The plot-assassination attempts, royal, political and religious intrigue, romantic entanglements; treachery, betrayal are deeply satisfying, but the movie is also stunning to look at, and brilliantly acted. Cate Blanchett (of The Lord of the Rings trilogy, The Talented Mr. Ripley, Charlotte Gray, Veronica Guerin,The Aviator, Babel, The Good German) is again brilliant as the young Elizabeth; and with Geoffrey Rush, Joseph Fiennes, Vincent Cassell, Sir Richard Attenborough and John Gielgud, the film delivers excellence in spades. The director, Shekhar Kapur (who also helmed The Four Feathers, The Bandit Queen and the sequel, Elizabeth: The Golden Age), not only creates a sumptuous look to the film, with his use of rich colours and exquisite period detail, but also layers in the darkness that pervades the young Queen's life and the era the movie is set in. Running at 124 minutes, and rated R (for violence and sexuality), Elizabeth is highly recommended (especially if you plan on seeing the sequel).

The Seven Samurai

Like Kurosawa, I make mad films. Okay, I don't make films. But if I did, they'd have a samurai. From One Week by Barenaked Ladies. Much to the apparent disapproval of whoever graded my A' Level literature exam, I have a somewhat unfortunate tendency to stick quotes in places where they really shouldn't go.

As Galileo said, however, 'Nevertheless it moves.' And the quote at the top points to the continued cultural significance of the Japanese director, Akira Kurosawa, one of the true giants of the cinema. Seven Samurai (1954) is probably Kurosawa's best known work, and is widely considered one of the greatest films ever made (and certainly the archetypal action movie). Later remade as the Hollywood western The Magnificent Seven, Kurosawa's great movie tells the story of an ad hoc group of ronin (masterless samurai) in mediaeval Japan, hired to protect a village threatened by a gang of bandits. The Samurai and the villagers are separated by a strict caste system, and the movie presents a study of the implications of social duty and conformity - everyone, for the most part, knows what they are supposed to do, and does it.

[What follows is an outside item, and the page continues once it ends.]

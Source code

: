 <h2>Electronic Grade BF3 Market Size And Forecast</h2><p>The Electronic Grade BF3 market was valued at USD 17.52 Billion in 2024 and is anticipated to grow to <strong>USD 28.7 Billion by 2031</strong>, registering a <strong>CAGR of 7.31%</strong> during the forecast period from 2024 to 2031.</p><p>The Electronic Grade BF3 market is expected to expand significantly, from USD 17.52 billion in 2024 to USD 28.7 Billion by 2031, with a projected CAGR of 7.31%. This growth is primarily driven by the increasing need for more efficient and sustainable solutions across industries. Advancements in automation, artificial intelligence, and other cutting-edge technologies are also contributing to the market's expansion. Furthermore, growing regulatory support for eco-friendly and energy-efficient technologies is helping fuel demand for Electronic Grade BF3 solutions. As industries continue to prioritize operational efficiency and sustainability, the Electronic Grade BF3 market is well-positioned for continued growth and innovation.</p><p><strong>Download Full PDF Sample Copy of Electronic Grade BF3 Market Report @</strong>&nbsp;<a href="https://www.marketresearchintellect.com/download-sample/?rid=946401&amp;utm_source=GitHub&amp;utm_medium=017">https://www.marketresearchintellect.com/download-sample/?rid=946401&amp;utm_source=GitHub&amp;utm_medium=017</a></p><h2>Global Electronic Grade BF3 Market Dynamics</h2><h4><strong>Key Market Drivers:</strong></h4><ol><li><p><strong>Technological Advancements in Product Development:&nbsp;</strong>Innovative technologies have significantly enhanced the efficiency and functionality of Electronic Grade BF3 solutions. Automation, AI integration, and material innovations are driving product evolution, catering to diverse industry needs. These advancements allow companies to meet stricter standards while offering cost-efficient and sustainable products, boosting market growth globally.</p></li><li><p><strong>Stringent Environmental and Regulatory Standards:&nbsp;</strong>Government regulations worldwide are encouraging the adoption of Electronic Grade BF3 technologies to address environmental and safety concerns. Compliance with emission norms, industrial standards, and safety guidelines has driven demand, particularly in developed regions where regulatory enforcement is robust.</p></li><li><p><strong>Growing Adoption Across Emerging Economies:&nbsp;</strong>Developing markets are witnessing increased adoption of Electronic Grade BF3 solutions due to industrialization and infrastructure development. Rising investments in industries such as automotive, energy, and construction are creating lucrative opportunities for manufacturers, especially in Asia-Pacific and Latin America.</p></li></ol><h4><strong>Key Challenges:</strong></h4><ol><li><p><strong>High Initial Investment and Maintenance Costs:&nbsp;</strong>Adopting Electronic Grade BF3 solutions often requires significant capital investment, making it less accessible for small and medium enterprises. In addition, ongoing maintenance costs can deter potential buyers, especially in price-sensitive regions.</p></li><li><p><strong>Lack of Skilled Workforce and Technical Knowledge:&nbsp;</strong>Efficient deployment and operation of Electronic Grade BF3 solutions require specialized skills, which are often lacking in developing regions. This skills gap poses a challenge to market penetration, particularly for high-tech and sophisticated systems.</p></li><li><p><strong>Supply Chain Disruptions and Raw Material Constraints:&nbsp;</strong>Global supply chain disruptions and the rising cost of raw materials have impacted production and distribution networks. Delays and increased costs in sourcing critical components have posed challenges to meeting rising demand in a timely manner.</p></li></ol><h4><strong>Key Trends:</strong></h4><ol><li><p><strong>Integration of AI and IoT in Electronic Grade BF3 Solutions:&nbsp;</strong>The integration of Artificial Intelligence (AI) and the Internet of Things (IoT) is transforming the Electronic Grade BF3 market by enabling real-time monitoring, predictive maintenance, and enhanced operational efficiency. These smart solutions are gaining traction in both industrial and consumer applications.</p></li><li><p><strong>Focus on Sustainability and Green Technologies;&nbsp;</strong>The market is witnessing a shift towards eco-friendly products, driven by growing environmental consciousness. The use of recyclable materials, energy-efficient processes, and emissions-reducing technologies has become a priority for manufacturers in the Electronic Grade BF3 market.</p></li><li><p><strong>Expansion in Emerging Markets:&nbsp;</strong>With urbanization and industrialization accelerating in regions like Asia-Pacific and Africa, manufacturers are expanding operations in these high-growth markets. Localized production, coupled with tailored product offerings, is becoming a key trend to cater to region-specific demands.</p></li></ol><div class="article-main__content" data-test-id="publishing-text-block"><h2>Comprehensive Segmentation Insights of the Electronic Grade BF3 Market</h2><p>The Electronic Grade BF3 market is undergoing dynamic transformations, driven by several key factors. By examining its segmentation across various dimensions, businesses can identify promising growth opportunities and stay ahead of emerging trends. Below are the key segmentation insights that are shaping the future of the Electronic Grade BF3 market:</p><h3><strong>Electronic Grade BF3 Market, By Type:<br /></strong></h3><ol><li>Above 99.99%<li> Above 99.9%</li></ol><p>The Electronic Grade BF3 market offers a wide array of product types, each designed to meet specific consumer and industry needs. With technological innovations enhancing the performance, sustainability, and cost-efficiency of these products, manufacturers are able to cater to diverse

One exception to this is the clownish seventh samurai, Kikuchiyo, who, we learn, has defied his origins and invented his own samurai background; he was born a farmer's child, just like the villagers. It is through this wiser and nobler-than-he-seems 'samurai' that the villagers and samurai, and we, get to develop a fuller understanding of the movie's situation.

But Seven Samurai is an action movie, and Kurosawa's mastery of film technique is evident in his treatment of battle. Part ballet and part rugby scrum, the film's battle scenes are both fluid and hectic, and the viewer is drawn in by their immediacy and vitality.

Innovative use of slow-motion, sweeping camera work, unusual perspective and sound effects, among other things, point to the fact that Kurosawa is the godfather of this particular genre, though his vision and effect are far wider than that. If caste and its discontents represent one of the great conflicts of this movie, others are that between East and West - between individualism and collectivism - and between the past and the present.

We are left to draw our own conclusions, but Seven Samurai suggests that the way forward (and backward) is an Aristotelian middle way. I should also mention that this fantastic movie is also fantastically long, running at more than three hours in its original form. But it doesn't feel like it. If you like this one, you might want to check out John Sturges' The Magnificent Seven (1960) or Kurosawa's Ran (1985).